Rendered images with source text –
:::::

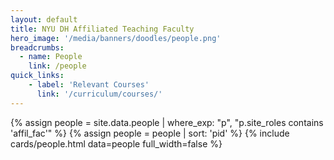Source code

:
 ```yaml
---
layout: default
title: NYU DH Affiliated Teaching Faculty
hero_image: '/media/banners/doodles/people.png'
breadcrumbs:
  - name: People
    link: /people
quick_links:
    - label: 'Relevant Courses'
      link: '/curriculum/courses/'
---
```


<div class="container">
{% assign people = site.data.people | where_exp: "p", "p.site_roles contains 'affil_fac'" %}
{% assign people = people | sort: 'pid' %}
{% include cards/people.html data=people full_width=false %}
</div>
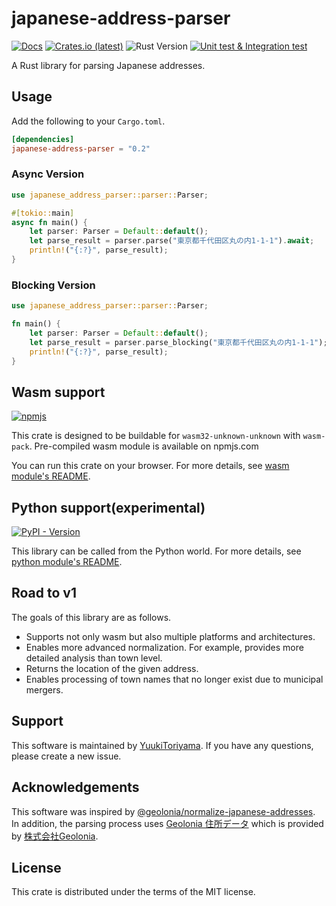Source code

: # japanese-address-parser

[![Docs](https://docs.rs/japanese-address-parser/badge.svg)](https://docs.rs/japanese-address-parser)
[![Crates.io (latest)](https://img.shields.io/crates/v/japanese-address-parser)](https://crates.io/crates/japanese-address-parser)
![Rust Version](https://img.shields.io/badge/rust%20version-%3E%3D1.75.0-orange)
[![Unit test & Integration test](https://github.com/YuukiToriyama/japanese-address-parser/actions/workflows/run-test.yaml/badge.svg?branch=main)](https://github.com/YuukiToriyama/japanese-address-parser/actions/workflows/run-test.yaml)

A Rust library for parsing Japanese addresses.

## Usage

Add the following to your `Cargo.toml`.

```toml
[dependencies]
japanese-address-parser = "0.2"
```

### Async Version

```rust
use japanese_address_parser::parser::Parser;

#[tokio::main]
async fn main() {
    let parser: Parser = Default::default();
    let parse_result = parser.parse("東京都千代田区丸の内1-1-1").await;
    println!("{:?}", parse_result);
}
```

### Blocking Version

```rust
use japanese_address_parser::parser::Parser;

fn main() {
    let parser: Parser = Default::default();
    let parse_result = parser.parse_blocking("東京都千代田区丸の内1-1-1"); // `parse_blocking()` is available on `blocking` feature only
    println!("{:?}", parse_result);
}
```

## Wasm support

[![npmjs](https://img.shields.io/npm/v/%40toriyama/japanese-address-parser)](https://www.npmjs.com/package/@toriyama/japanese-address-parser)

This crate is designed to be buildable for `wasm32-unknown-unknown` with `wasm-pack`.
Pre-compiled wasm module is available on npmjs.com

You can run this crate on your browser. For more details, see [wasm module's README](wasm/README.md).

## Python support(experimental)

[![PyPI - Version](https://img.shields.io/pypi/v/japanese-address-parser-py)](https://pypi.org/project/japanese-address-parser-py/)

This library can be called from the Python world. For more details, see [python module's README](python/README.md).

## Road to v1

The goals of this library are as follows.

- Supports not only wasm but also multiple platforms and architectures.
- Enables more advanced normalization. For example, provides more detailed analysis than town level.
- Returns the location of the given address.
- Enables processing of town names that no longer exist due to municipal mergers.

## Support

This software is maintained by [YuukiToriyama](https://github.com/yuukitoriyama).
If you have any questions, please create a new issue.

## Acknowledgements

This software was inspired
by [@geolonia/normalize-japanese-addresses](https://github.com/geolonia/normalize-japanese-addresses).  
In addition, the parsing process uses [Geolonia 住所データ](https://github.com/geolonia/japanese-addresses) which is
provided by [株式会社Geolonia](https://www.geolonia.com/company/).

## License

This crate is distributed under the terms of the MIT license.
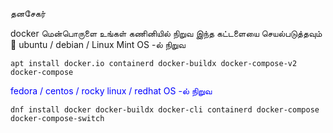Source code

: தனசேகர் 


docker மென்பொருளை உங்கள் கணினியில் நிறுவ இந்த கட்டளையை செயல்படுத்தவும் 
:maple_leaf: ubuntu / debian / Linux Mint OS -ல்  நிறுவ
```
apt install docker.io containerd docker-buildx docker-compose-v2 docker-compose
```
<span style="color:blue;">fedora / centos / rocky linux / redhat OS -ல்  நிறுவ</span>
```
dnf install docker docker-buildx docker-cli containerd docker-compose docker-compose-switch
```

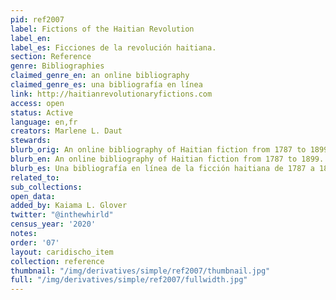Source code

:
 ```yaml
---
pid: ref2007
label: Fictions of the Haitian Revolution
label_en:
label_es: Ficciones de la revolución haitiana.
section: Reference
genre: Bibliographies
claimed_genre_en: an online bibliography
claimed_genre_es: una bibliografía en línea
link: http://haitianrevolutionaryfictions.com
access: open
status: Active
language: en,fr
creators: Marlene L. Daut
stewards:
blurb_orig: An online bibliography of Haitian fiction from 1787 to 1899.
blurb_en: An online bibliography of Haitian fiction from 1787 to 1899.
blurb_es: Una bibliografía en línea de la ficción haitiana de 1787 a 1899.
related_to:
sub_collections:
open_data:
added_by: Kaiama L. Glover
twitter: "@inthewhirld"
census_year: '2020'
notes:
order: '07'
layout: caridischo_item
collection: reference
thumbnail: "/img/derivatives/simple/ref2007/thumbnail.jpg"
full: "/img/derivatives/simple/ref2007/fullwidth.jpg"
---
```

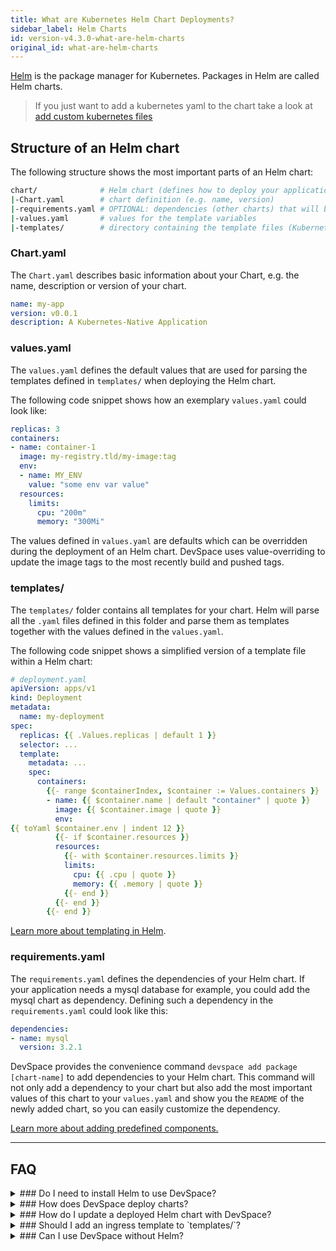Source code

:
 ```yaml
---
title: What are Kubernetes Helm Chart Deployments?
sidebar_label: Helm Charts
id: version-v4.3.0-what-are-helm-charts
original_id: what-are-helm-charts
---
```


[Helm](https://helm.sh/) is the package manager for Kubernetes. Packages in Helm are called Helm charts.

> If you just want to add a kubernetes yaml to the chart take a look at [add custom kubernetes files](../../../cli/deployment/kubernetes-manifests/configuration/overview-specification#devspace-add-deployment-name-manifests-my-manifests)

## Structure of an Helm chart
The following structure shows the most important parts of an Helm chart:
```bash
chart/              # Helm chart (defines how to deploy your application)
|-Chart.yaml        # chart definition (e.g. name, version)
|-requirements.yaml # OPTIONAL: dependencies (other charts) that will be deployed together with your chart
|-values.yaml       # values for the template variables
|-templates/        # directory containing the template files (Kubernetes manifests)
```
### Chart.yaml
The `Chart.yaml` describes basic information about your Chart, e.g. the name, description or version of your chart.
```yaml
name: my-app
version: v0.0.1
description: A Kubernetes-Native Application
```

### values.yaml
The `values.yaml` defines the default values that are used for parsing the templates defined in `templates/` when deploying the Helm chart.

The following code snippet shows how an exemplary `values.yaml` could look like:
```yaml
replicas: 3
containers:
- name: container-1
  image: my-registry.tld/my-image:tag
  env:
  - name: MY_ENV
    value: "some env var value"
  resources:
    limits:
      cpu: "200m"
      memory: "300Mi"
```
The values defined in `values.yaml` are defaults which can be overridden during the deployment of an Helm chart. DevSpace uses value-overriding to update the image tags to the most recently build and pushed tags.

### templates/
The `templates/` folder contains all templates for your chart. Helm will parse all the `.yaml` files defined in this folder and parse them as templates together with the values defined in the `values.yaml`. 

The following code snippet shows a simplified version of a template file within a Helm chart:
```yaml
# deployment.yaml
apiVersion: apps/v1
kind: Deployment
metadata:
  name: my-deployment
spec:
  replicas: {{ .Values.replicas | default 1 }}
  selector: ...
  template:
    metadata: ...
    spec:
      containers:
        {{- range $containerIndex, $container := Values.containers }}
        - name: {{ $container.name | default "container" | quote }}
          image: {{ $container.image | quote }}
          env:
{{ toYaml $container.env | indent 12 }}
          {{- if $container.resources }}
          resources:
            {{- with $container.resources.limits }}
            limits:
              cpu: {{ .cpu | quote }}
              memory: {{ .memory | quote }}
            {{- end }}
          {{- end }}
        {{- end }}
```
[Learn more about templating in Helm](https://docs.helm.sh/chart_template_guide/).

### requirements.yaml
The `requirements.yaml` defines the dependencies of your Helm chart. If your application needs a mysql database for example, you could add the mysql chart as dependency. Defining such a dependency in the `requirements.yaml` could look like this:
```yaml
dependencies:
- name: mysql
  version: 3.2.1
```
DevSpace provides the convenience command `devspace add package [chart-name]` to add dependencies to your Helm chart. This command will not only add a dependency to your chart but also add the most important values of this chart to your `values.yaml` and show you the `README` of the newly added chart, so you can easily customize the dependency.

[Learn more about adding predefined components.](../../../cli/deployment/components/configuration/overview-specification#devspace-add-deployment-name-component-mysql-redis)

---
## FAQ

<details>
<summary>
### Do I need to install Helm to use DevSpace?
</summary>
**No.** DevSpace comes with an in-built Helm client.
</details>

<details>
<summary>
### How does DevSpace deploy charts?
</summary>
When you run `devspace deploy` or `devspace dev`, DevSpace will deploy your chart. This deployment process involves the following steps:
1. Loading the template values from `values.yaml`
2. Updating the image tags in the template values to the most recently image that has been built and pushed by DevSpace (happens in-memory)
3. Deploying the chart with Helm as new release OR upgrading an existing release
4. [ON ERROR: rollback release to the latest working version (revision)]
</details>

<details>
<summary>
### How do I update a deployed Helm chart with DevSpace?
</summary>
If you changed your chart (e.g. edited the values.yaml), you can simply run `devspace deploy` again and DevSpace will update your existing Helm release (i.e. deployed application).
</details>

<details>
<summary>
### Should I add an ingress template to `templates/`?
</summary>
Generally: **No.** 

The problem with adding an ingress to your Helm chart is that you cannot share your code with other developers because the same hostname (domain) can only be used by one person, otherwise there would be two ingresses using the same domain which will cause problems with the Kubernetes-internal traffic routing. 

You can, however, manually create ingresses or manually edit any ingress that has been automatically created. Use the following command to edit an ingress manually:
```bash
kubectl edit ingress [INGRESS_NAME]
```
Use `kubectl get ingress` to list all ingresses in a Space.
</details>

<details>
<summary>
### Can I use DevSpace without Helm?
</summary>
**Yes**. You can simply [add plain Kubernetes manifests as deployments](../../../cli/deployment/kubernetes-manifests/configuration/overview-specification#useful-commands) and DevSpace will run `kubectl apply -f [FILE]` instead of using Helm.
</details>
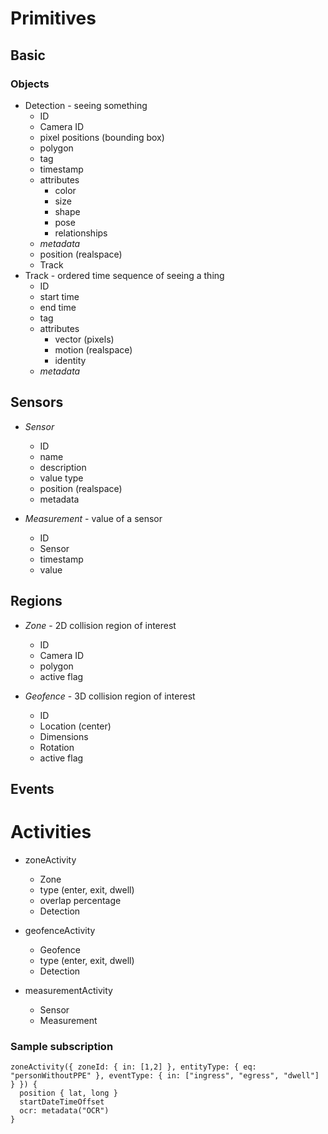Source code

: 
# Primitives

## Basic
### Objects
- Detection - seeing something
  - ID
  - Camera ID
  - pixel positions (bounding box)
  - polygon
  - tag
  - timestamp
  - attributes
    - color
    - size
    - shape
    - pose
    - relationships
  - _metadata_
  - position (realspace)
  - Track
- Track - ordered time sequence of seeing a thing
  - ID
  - start time
  - end time
  - tag
  - attributes
    - vector (pixels)
    - motion (realspace)
    - identity
  - _metadata_
    
## Sensors
- _Sensor_
  - ID
  - name
  - description
  - value type
  - position (realspace)
  - metadata

- _Measurement_ - value of a sensor
  - ID
  - Sensor
  - timestamp
  - value

## Regions
- _Zone_ - 2D collision region of interest
  - ID
  - Camera ID
  - polygon
  - active flag

- _Geofence_ - 3D collision region of interest
  - ID
  - Location (center)
  - Dimensions
  - Rotation
  - active flag

## Events


# Activities

- zoneActivity
  - Zone
  - type (enter, exit, dwell)
  - overlap percentage
  - Detection
    
- geofenceActivity
  - Geofence
  - type (enter, exit, dwell)
  - Detection
     
- measurementActivity
  - Sensor
  - Measurement

### Sample subscription

```
zoneActivity({ zoneId: { in: [1,2] }, entityType: { eq: "personWithoutPPE" }, eventType: { in: ["ingress", "egress", "dwell"] } }) {
  position { lat, long }
  startDateTimeOffset
  ocr: metadata("OCR")
}
```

:::::

Directions – Would you output only the span of the records above that opens with the line containing "include cards/people.html data=people" and closes with the line containing "## Python support(experimental)", ends included and pictures dropped?

Result of the task –
{% include cards/people.html data=people full_width=false %}
</div>
Source code

: # japanese-address-parser

[![Docs](https://docs.rs/japanese-address-parser/badge.svg)](https://docs.rs/japanese-address-parser)
[![Crates.io (latest)](https://img.shields.io/crates/v/japanese-address-parser)](https://crates.io/crates/japanese-address-parser)
![Rust Version](https://img.shields.io/badge/rust%20version-%3E%3D1.75.0-orange)
[![Unit test & Integration test](https://github.com/YuukiToriyama/japanese-address-parser/actions/workflows/run-test.yaml/badge.svg?branch=main)](https://github.com/YuukiToriyama/japanese-address-parser/actions/workflows/run-test.yaml)

A Rust library for parsing Japanese addresses.

## Usage

Add the following to your `Cargo.toml`.

```toml
[dependencies]
japanese-address-parser = "0.2"
```

### Async Version

```rust
use japanese_address_parser::parser::Parser;

#[tokio::main]
async fn main() {
    let parser: Parser = Default::default();
    let parse_result = parser.parse("東京都千代田区丸の内1-1-1").await;
    println!("{:?}", parse_result);
}
```

### Blocking Version

```rust
use japanese_address_parser::parser::Parser;

fn main() {
    let parser: Parser = Default::default();
    let parse_result = parser.parse_blocking("東京都千代田区丸の内1-1-1"); // `parse_blocking()` is available on `blocking` feature only
    println!("{:?}", parse_result);
}
```

## Wasm support

[![npmjs](https://img.shields.io/npm/v/%40toriyama/japanese-address-parser)](https://www.npmjs.com/package/@toriyama/japanese-address-parser)

This crate is designed to be buildable for `wasm32-unknown-unknown` with `wasm-pack`.
Pre-compiled wasm module is available on npmjs.com

You can run this crate on your browser. For more details, see [wasm module's README](wasm/README.md).

## Python support(experimental)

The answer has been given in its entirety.